Task objective =>
All lines in the records that carry the string "should" are to be shown.

Source records =>
=== Section Start ===

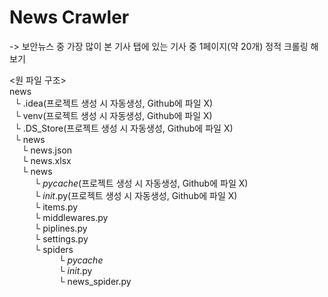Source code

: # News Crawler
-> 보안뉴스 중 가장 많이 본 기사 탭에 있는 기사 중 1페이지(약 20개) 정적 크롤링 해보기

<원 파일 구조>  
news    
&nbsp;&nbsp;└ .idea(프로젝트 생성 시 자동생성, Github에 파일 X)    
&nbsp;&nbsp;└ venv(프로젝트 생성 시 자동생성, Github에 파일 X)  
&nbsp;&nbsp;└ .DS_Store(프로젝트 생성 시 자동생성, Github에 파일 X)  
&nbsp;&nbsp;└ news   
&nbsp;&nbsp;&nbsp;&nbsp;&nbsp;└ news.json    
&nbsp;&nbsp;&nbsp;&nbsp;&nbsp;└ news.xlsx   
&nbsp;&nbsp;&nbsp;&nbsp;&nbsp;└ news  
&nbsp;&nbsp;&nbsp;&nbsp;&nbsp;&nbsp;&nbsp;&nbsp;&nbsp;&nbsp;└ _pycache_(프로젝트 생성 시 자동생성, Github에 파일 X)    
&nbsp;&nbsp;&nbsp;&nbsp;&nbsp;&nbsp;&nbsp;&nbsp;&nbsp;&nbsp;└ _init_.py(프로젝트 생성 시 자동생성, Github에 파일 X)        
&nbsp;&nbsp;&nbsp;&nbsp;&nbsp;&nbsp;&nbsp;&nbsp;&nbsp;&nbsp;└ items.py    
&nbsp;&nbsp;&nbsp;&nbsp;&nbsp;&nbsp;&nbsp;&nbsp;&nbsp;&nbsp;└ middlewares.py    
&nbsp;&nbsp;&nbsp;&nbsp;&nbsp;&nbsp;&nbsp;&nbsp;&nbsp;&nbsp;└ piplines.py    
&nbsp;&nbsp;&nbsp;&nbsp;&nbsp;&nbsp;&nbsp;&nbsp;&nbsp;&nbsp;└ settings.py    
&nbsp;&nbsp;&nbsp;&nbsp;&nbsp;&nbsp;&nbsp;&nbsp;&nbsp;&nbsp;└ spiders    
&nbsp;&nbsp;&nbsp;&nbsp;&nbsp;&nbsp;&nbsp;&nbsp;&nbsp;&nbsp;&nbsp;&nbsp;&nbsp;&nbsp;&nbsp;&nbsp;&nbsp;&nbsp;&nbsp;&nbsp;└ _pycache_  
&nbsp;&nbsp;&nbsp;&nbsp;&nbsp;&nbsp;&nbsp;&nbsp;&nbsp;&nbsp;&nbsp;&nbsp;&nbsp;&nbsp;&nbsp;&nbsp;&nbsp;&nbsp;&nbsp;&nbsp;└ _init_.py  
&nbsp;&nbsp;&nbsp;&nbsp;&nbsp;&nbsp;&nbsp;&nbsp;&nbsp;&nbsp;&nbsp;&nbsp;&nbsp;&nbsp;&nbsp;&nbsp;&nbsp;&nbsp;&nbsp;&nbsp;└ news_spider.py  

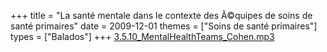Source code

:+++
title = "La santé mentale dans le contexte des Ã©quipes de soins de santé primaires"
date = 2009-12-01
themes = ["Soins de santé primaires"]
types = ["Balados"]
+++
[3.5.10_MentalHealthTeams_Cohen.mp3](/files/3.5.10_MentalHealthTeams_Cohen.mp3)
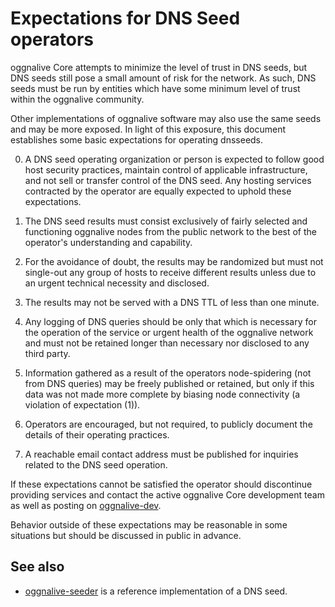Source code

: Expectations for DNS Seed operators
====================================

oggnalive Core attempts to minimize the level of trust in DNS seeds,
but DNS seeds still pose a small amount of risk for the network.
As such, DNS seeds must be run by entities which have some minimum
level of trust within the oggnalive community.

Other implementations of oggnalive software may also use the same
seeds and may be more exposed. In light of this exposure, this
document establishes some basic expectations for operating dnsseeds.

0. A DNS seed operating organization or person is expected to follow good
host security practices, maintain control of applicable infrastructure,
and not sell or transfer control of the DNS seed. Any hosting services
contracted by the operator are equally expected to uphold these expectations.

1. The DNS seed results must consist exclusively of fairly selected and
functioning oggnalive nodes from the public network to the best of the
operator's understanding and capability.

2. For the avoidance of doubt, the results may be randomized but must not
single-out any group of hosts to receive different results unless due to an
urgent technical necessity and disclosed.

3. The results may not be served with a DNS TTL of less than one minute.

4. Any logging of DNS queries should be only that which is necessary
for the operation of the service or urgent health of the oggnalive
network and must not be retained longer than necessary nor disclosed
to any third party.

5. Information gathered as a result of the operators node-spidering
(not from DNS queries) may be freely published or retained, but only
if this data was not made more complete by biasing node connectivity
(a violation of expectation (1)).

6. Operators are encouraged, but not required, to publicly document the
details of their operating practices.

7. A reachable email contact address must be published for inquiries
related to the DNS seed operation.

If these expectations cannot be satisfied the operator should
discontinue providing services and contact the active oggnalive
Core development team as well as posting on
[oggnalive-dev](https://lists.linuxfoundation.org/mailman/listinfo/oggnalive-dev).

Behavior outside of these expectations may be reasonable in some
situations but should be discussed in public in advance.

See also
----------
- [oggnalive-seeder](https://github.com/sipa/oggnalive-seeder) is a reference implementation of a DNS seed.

=== Section End ===
=== Section Start ===

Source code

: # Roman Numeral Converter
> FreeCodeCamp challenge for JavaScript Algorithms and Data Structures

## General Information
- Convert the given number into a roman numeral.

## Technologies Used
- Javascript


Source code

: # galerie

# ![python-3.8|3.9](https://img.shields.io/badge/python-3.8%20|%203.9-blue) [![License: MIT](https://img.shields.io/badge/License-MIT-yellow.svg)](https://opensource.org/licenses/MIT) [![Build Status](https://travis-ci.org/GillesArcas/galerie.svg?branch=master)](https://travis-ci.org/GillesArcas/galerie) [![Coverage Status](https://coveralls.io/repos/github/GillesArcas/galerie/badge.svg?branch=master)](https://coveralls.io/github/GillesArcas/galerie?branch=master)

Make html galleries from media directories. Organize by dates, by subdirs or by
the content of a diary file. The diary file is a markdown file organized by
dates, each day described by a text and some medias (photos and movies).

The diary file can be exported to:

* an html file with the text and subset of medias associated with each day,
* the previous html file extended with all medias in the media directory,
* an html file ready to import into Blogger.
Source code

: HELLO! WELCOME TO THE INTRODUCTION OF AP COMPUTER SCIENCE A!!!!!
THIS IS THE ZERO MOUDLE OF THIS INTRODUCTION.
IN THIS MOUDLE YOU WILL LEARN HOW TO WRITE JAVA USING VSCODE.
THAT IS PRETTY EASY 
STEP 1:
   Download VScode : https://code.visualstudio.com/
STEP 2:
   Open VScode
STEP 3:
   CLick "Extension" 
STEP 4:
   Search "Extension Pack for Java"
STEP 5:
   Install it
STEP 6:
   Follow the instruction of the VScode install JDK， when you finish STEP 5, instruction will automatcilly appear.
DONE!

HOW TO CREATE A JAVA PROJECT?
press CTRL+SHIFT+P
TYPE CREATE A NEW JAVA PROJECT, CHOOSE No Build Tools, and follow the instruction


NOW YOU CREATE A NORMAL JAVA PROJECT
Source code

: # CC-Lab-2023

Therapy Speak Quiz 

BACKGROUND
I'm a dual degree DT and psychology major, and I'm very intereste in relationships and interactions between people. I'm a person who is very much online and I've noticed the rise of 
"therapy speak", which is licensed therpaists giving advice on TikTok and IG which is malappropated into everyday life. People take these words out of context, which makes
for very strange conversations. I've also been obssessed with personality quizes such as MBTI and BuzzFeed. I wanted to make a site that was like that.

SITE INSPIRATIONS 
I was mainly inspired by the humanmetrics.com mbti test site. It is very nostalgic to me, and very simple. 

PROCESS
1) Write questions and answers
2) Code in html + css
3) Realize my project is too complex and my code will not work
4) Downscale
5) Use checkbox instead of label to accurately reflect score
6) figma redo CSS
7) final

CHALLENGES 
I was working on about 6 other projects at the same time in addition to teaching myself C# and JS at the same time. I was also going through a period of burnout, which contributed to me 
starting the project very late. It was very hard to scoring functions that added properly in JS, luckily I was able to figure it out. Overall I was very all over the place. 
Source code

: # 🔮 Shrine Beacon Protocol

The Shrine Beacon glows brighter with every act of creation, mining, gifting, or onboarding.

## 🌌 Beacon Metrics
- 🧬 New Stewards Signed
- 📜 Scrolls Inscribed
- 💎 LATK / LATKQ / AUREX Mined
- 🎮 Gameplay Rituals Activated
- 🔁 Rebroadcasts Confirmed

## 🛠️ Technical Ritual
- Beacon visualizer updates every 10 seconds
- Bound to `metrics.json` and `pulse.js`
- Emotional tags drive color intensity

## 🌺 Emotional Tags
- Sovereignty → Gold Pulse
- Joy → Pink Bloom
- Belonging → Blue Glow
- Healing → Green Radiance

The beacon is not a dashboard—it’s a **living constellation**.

=== Section End ===

Response box =>
4. Any logging of DNS queries should be only that which is necessary
If these expectations cannot be satisfied the operator should
situations but should be discussed in public in advance.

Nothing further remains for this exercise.